Il n’a pas précisé combien de soldats auraient été tués, ni quand et où exactement, mais a indiqué que cela se serait produit dans des situations où, après les frappes de l’armée de l’air et de l’artillerie, les troupes affrontaient les terroristes restants dans et autour de bâtiments piégés.
Cette accusation a aussitôt suscité l’indignation prévisible d’anciens responsables de l’administration Biden, dont Amos Hochstein, qui a qualifié Netanyahu de menteur et d’ingrat. Joe Biden « a littéralement sauvé Israël à son moment de plus grande vulnérabilité », a écrit Hochstein, rappelant que l’administration avait fourni un « soutien militaire sans précédent de plus de 20 milliards de dollars », dissuadé « une guerre régionale massive » et sauvé « d’innombrables vies israéliennes ».
Netanyahu a accusé à maintes reprises l’administration Biden d’avoir instauré un embargo, ce que Biden a démenti, à l’exception d’un lot de bombes « bunker buster » de 2 000 livres, retenu en raison de préoccupations liées à leur utilisation potentielle dans des zones densément peuplées. Le Premier ministre n’avait toutefois jamais affirmé auparavant que cet embargo supposé incluait des munitions vitales pour les troupes terrestres, dont l’absence aurait entraîné la mort directe de soldats israéliens.
Pendant la guerre, des rumeurs ont circulé sur des pénuries de munitions pour les chars et l’artillerie, mais Tsahal en a systématiquement minimisé l’importance.
Lors de briefings avec les correspondants militaires, les responsables ont assuré à plusieurs reprises que les opérations n’étaient pas affectées et que les soldats ne seraient jamais envoyés en mission sans les moyens adéquats pour les mener à bien. À ce jour, aucune enquête militaire n’a conclu qu’un soldat avait été tué faute de munitions disponibles.

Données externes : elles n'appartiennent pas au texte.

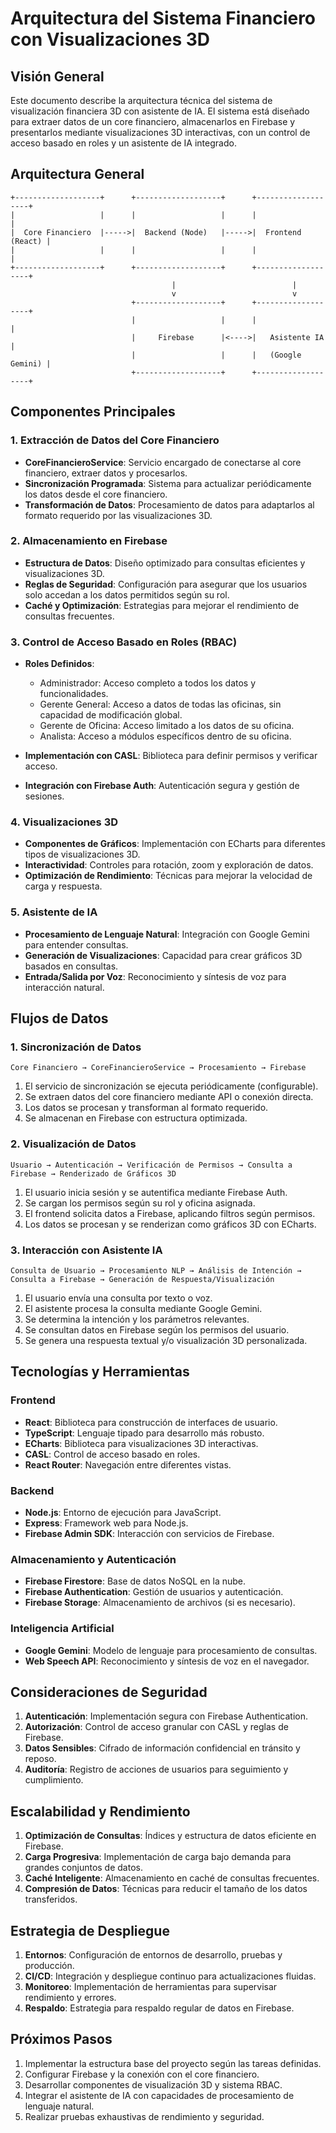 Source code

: # Arquitectura del Sistema Financiero con Visualizaciones 3D

## Visión General

Este documento describe la arquitectura técnica del sistema de visualización financiera 3D con asistente de IA. El sistema está diseñado para extraer datos de un core financiero, almacenarlos en Firebase y presentarlos mediante visualizaciones 3D interactivas, con un control de acceso basado en roles y un asistente de IA integrado.

## Arquitectura General

```
+-------------------+      +-------------------+      +-------------------+
|                   |      |                   |      |                   |
|  Core Financiero  |----->|  Backend (Node)   |----->|  Frontend (React) |
|                   |      |                   |      |                   |
+-------------------+      +-------------------+      +-------------------+
                                    |                          |
                                    v                          v
                           +-------------------+      +-------------------+
                           |                   |      |                   |
                           |     Firebase      |<---->|   Asistente IA   |
                           |                   |      |   (Google Gemini) |
                           +-------------------+      +-------------------+
```

## Componentes Principales

### 1. Extracción de Datos del Core Financiero

- **CoreFinancieroService**: Servicio encargado de conectarse al core financiero, extraer datos y procesarlos.
- **Sincronización Programada**: Sistema para actualizar periódicamente los datos desde el core financiero.
- **Transformación de Datos**: Procesamiento de datos para adaptarlos al formato requerido por las visualizaciones 3D.

### 2. Almacenamiento en Firebase

- **Estructura de Datos**: Diseño optimizado para consultas eficientes y visualizaciones 3D.
- **Reglas de Seguridad**: Configuración para asegurar que los usuarios solo accedan a los datos permitidos según su rol.
- **Caché y Optimización**: Estrategias para mejorar el rendimiento de consultas frecuentes.

### 3. Control de Acceso Basado en Roles (RBAC)

- **Roles Definidos**:
  - Administrador: Acceso completo a todos los datos y funcionalidades.
  - Gerente General: Acceso a datos de todas las oficinas, sin capacidad de modificación global.
  - Gerente de Oficina: Acceso limitado a los datos de su oficina.
  - Analista: Acceso a módulos específicos dentro de su oficina.

- **Implementación con CASL**: Biblioteca para definir permisos y verificar acceso.
- **Integración con Firebase Auth**: Autenticación segura y gestión de sesiones.

### 4. Visualizaciones 3D

- **Componentes de Gráficos**: Implementación con ECharts para diferentes tipos de visualizaciones 3D.
- **Interactividad**: Controles para rotación, zoom y exploración de datos.
- **Optimización de Rendimiento**: Técnicas para mejorar la velocidad de carga y respuesta.

### 5. Asistente de IA

- **Procesamiento de Lenguaje Natural**: Integración con Google Gemini para entender consultas.
- **Generación de Visualizaciones**: Capacidad para crear gráficos 3D basados en consultas.
- **Entrada/Salida por Voz**: Reconocimiento y síntesis de voz para interacción natural.

## Flujos de Datos

### 1. Sincronización de Datos

```
Core Financiero → CoreFinancieroService → Procesamiento → Firebase
```

1. El servicio de sincronización se ejecuta periódicamente (configurable).
2. Se extraen datos del core financiero mediante API o conexión directa.
3. Los datos se procesan y transforman al formato requerido.
4. Se almacenan en Firebase con estructura optimizada.

### 2. Visualización de Datos

```
Usuario → Autenticación → Verificación de Permisos → Consulta a Firebase → Renderizado de Gráficos 3D
```

1. El usuario inicia sesión y se autentifica mediante Firebase Auth.
2. Se cargan los permisos según su rol y oficina asignada.
3. El frontend solicita datos a Firebase, aplicando filtros según permisos.
4. Los datos se procesan y se renderizan como gráficos 3D con ECharts.

### 3. Interacción con Asistente IA

```
Consulta de Usuario → Procesamiento NLP → Análisis de Intención → Consulta a Firebase → Generación de Respuesta/Visualización
```

1. El usuario envía una consulta por texto o voz.
2. El asistente procesa la consulta mediante Google Gemini.
3. Se determina la intención y los parámetros relevantes.
4. Se consultan datos en Firebase según los permisos del usuario.
5. Se genera una respuesta textual y/o visualización 3D personalizada.

## Tecnologías y Herramientas

### Frontend
- **React**: Biblioteca para construcción de interfaces de usuario.
- **TypeScript**: Lenguaje tipado para desarrollo más robusto.
- **ECharts**: Biblioteca para visualizaciones 3D interactivas.
- **CASL**: Control de acceso basado en roles.
- **React Router**: Navegación entre diferentes vistas.

### Backend
- **Node.js**: Entorno de ejecución para JavaScript.
- **Express**: Framework web para Node.js.
- **Firebase Admin SDK**: Interacción con servicios de Firebase.

### Almacenamiento y Autenticación
- **Firebase Firestore**: Base de datos NoSQL en la nube.
- **Firebase Authentication**: Gestión de usuarios y autenticación.
- **Firebase Storage**: Almacenamiento de archivos (si es necesario).

### Inteligencia Artificial
- **Google Gemini**: Modelo de lenguaje para procesamiento de consultas.
- **Web Speech API**: Reconocimiento y síntesis de voz en el navegador.

## Consideraciones de Seguridad

1. **Autenticación**: Implementación segura con Firebase Authentication.
2. **Autorización**: Control de acceso granular con CASL y reglas de Firebase.
3. **Datos Sensibles**: Cifrado de información confidencial en tránsito y reposo.
4. **Auditoría**: Registro de acciones de usuarios para seguimiento y cumplimiento.

## Escalabilidad y Rendimiento

1. **Optimización de Consultas**: Índices y estructura de datos eficiente en Firebase.
2. **Carga Progresiva**: Implementación de carga bajo demanda para grandes conjuntos de datos.
3. **Caché Inteligente**: Almacenamiento en caché de consultas frecuentes.
4. **Compresión de Datos**: Técnicas para reducir el tamaño de los datos transferidos.

## Estrategia de Despliegue

1. **Entornos**: Configuración de entornos de desarrollo, pruebas y producción.
2. **CI/CD**: Integración y despliegue continuo para actualizaciones fluidas.
3. **Monitoreo**: Implementación de herramientas para supervisar rendimiento y errores.
4. **Respaldo**: Estrategia para respaldo regular de datos en Firebase.

## Próximos Pasos

1. Implementar la estructura base del proyecto según las tareas definidas.
2. Configurar Firebase y la conexión con el core financiero.
3. Desarrollar componentes de visualización 3D y sistema RBAC.
4. Integrar el asistente de IA con capacidades de procesamiento de lenguaje natural.
5. Realizar pruebas exhaustivas de rendimiento y seguridad.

Alors que les spéculations se multiplient sur les motivations qui ont conduit Netanyahu à formuler cette accusation spontanée – il a notamment rappelé que l’embargo présumé avait pris fin dès l’entrée en fonction du président américain Donald Trump –, ces questions relèvent clairement de la compétence d’une commission d’enquête nationale.
Une telle commission, dotée du pouvoir de délivrer des citations à comparaître, est indispensable pour examiner tout ce qui a failli autour du 7-Octobre et pour garantir que cela ne se reproduise pas.
Or c’est précisément cette enquête indépendante que Netanyahu, redoutant à juste titre ses conclusions sur sa responsabilité première, refuse obstinément depuis plus de 27 mois, depuis la catastrophe la plus grave qu’ait connue l’État d’Israël depuis sa création.